Clearly, $U \subseteq \mathbb{B}$.

Answer 2

First of all, you should notice that every open set $A$ of $\mathbb{R}^n$ is a manifold $\textit{without}$ boundary because for every point your manifold itself is "the open set of $A$ homeomorphic to some open set of $\mathbb{R}^n$ you require in the definition of manifold w/o boundary.

Now I want to give you an intuitive idea of what is a manifold with boundary and why it has the definition it has: when you talk of manifold with boundary, you need to change a little bit the previous definition because you want to have a way to include boundary points: if you think about the example of the closed ball you can see the difference between interior points and boundary points as "having some manifold all around you in every direction" if you are in an interior points and "having some manifold only below your feet" if you happen to be "walking" on the boundary of the ball.
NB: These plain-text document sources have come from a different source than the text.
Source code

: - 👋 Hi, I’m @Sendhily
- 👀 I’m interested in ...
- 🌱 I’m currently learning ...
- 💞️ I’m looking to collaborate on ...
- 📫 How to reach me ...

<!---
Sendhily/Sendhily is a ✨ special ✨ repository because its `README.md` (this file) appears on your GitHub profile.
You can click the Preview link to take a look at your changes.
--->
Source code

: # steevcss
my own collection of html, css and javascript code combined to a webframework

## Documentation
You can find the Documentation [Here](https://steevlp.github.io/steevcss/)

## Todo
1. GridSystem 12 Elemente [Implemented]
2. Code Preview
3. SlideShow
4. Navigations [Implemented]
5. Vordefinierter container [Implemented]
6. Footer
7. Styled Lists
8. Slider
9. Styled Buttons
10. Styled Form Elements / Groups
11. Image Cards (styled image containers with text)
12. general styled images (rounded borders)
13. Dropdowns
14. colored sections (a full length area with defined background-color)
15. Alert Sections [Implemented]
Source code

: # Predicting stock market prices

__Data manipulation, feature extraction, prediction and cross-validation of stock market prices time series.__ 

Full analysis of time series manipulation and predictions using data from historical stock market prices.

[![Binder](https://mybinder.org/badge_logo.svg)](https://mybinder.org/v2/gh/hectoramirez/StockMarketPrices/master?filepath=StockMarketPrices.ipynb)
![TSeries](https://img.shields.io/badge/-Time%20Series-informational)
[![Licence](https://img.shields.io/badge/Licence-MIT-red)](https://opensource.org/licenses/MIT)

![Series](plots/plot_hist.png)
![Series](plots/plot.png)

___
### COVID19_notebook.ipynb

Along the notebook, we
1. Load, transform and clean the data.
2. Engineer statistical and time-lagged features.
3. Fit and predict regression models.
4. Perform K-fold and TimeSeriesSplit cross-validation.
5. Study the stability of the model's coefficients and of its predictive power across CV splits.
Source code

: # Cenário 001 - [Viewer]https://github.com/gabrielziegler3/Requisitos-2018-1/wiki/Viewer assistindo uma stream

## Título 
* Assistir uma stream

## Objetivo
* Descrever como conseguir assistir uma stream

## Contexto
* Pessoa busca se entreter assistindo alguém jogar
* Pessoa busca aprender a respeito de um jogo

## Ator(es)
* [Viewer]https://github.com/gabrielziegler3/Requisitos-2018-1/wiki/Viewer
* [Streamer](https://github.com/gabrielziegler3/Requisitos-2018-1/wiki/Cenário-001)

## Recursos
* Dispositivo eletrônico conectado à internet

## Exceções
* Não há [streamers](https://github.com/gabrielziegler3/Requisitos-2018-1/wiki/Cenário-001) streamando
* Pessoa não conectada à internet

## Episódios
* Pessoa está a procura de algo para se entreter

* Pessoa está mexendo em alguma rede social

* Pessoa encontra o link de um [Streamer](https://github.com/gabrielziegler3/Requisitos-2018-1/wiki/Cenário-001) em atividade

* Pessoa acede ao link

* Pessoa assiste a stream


How do you translate this into mathematical definitions? You take the same definition you had for manifolds and require that your open set is homeomorphic (actually diffeomorphic) to some open set in a $\textit{half-space}$ of $\mathbb{R}^n$ instead of just $\mathbb{R}^n$. A half space is for example the set of all point whose first (or last o third or whatever) coordinate is greater or equal than zero.

Why do we give such a definition? This definition allows you to have two substantially different kind of open subset to be playing with: standard open balls-like sets (the one you already had in the definition of manifold) and "cut-in-half" open balls (think of them as the intersection of a standard unit ball with the sets of all point with first coordinate greater or equal than zero). Now, if you are a point on the boundary of the manifold, it's kind of like if you have the manifold only on one side and in this sense it's like if you are staying on the cut edge of the half ball.

For all the points that lies in the interior of the manifold, this new definition doesn't really change anything because you can still take the open set you had with the previous definition and see them as open sets in the half space.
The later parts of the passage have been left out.